What is required ▸
Copy the entries exactly. Their pictures do not belong in the copy.

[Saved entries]
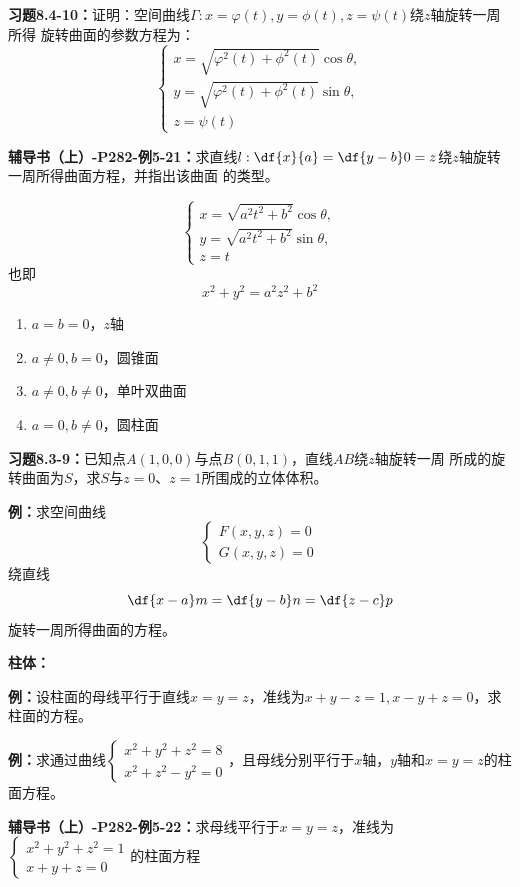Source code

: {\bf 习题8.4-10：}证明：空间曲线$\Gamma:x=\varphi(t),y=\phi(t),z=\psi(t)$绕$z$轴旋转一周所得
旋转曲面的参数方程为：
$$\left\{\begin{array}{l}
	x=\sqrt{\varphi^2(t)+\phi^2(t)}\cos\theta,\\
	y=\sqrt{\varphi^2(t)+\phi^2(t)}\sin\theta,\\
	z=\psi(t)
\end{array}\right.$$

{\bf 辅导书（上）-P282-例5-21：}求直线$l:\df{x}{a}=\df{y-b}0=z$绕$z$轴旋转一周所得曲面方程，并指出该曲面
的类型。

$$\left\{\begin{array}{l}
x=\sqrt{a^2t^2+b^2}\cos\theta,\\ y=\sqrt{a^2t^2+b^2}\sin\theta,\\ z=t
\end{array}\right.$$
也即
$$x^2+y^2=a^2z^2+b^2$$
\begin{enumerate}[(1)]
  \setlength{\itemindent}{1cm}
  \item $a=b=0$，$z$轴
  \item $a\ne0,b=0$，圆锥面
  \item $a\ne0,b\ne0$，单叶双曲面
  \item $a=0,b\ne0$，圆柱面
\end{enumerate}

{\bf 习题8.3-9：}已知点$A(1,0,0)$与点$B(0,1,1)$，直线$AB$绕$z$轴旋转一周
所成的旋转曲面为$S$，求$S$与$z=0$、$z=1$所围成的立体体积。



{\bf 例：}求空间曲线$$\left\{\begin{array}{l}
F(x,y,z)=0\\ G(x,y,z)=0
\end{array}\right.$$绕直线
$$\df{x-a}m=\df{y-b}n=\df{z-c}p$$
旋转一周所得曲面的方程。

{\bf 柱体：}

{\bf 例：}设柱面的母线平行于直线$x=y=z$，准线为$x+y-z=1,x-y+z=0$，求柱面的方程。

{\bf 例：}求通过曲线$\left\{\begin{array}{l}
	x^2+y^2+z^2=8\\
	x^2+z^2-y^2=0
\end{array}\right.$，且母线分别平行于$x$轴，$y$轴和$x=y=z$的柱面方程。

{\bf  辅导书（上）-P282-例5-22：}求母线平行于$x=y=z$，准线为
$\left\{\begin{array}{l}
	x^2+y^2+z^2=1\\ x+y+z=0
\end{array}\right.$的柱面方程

The completed task ▸
Source code

: {\bf 习题8.4-10：}证明：空间曲线$\Gamma:x=\varphi(t),y=\phi(t),z=\psi(t)$绕$z$轴旋转一周所得
旋转曲面的参数方程为：
$$\left\{\begin{array}{l}
	x=\sqrt{\varphi^2(t)+\phi^2(t)}\cos\theta,\\
	y=\sqrt{\varphi^2(t)+\phi^2(t)}\sin\theta,\\
	z=\psi(t)
\end{array}\right.$$

{\bf 辅导书（上）-P282-例5-21：}求直线$l:\df{x}{a}=\df{y-b}0=z$绕$z$轴旋转一周所得曲面方程，并指出该曲面
的类型。

$$\left\{\begin{array}{l}
x=\sqrt{a^2t^2+b^2}\cos\theta,\\ y=\sqrt{a^2t^2+b^2}\sin\theta,\\ z=t
\end{array}\right.$$
也即
$$x^2+y^2=a^2z^2+b^2$$
\begin{enumerate}[(1)]
  \setlength{\itemindent}{1cm}
  \item $a=b=0$，$z$轴
  \item $a\ne0,b=0$，圆锥面
  \item $a\ne0,b\ne0$，单叶双曲面
  \item $a=0,b\ne0$，圆柱面
\end{enumerate}

{\bf 习题8.3-9：}已知点$A(1,0,0)$与点$B(0,1,1)$，直线$AB$绕$z$轴旋转一周
所成的旋转曲面为$S$，求$S$与$z=0$、$z=1$所围成的立体体积。



{\bf 例：}求空间曲线$$\left\{\begin{array}{l}
F(x,y,z)=0\\ G(x,y,z)=0
\end{array}\right.$$绕直线
$$\df{x-a}m=\df{y-b}n=\df{z-c}p$$
旋转一周所得曲面的方程。

{\bf 柱体：}

{\bf 例：}设柱面的母线平行于直线$x=y=z$，准线为$x+y-z=1,x-y+z=0$，求柱面的方程。

{\bf 例：}求通过曲线$\left\{\begin{array}{l}
	x^2+y^2+z^2=8\\
	x^2+z^2-y^2=0
\end{array}\right.$，且母线分别平行于$x$轴，$y$轴和$x=y=z$的柱面方程。

{\bf  辅导书（上）-P282-例5-22：}求母线平行于$x=y=z$，准线为
$\left\{\begin{array}{l}
	x^2+y^2+z^2=1\\ x+y+z=0
\end{array}\right.$的柱面方程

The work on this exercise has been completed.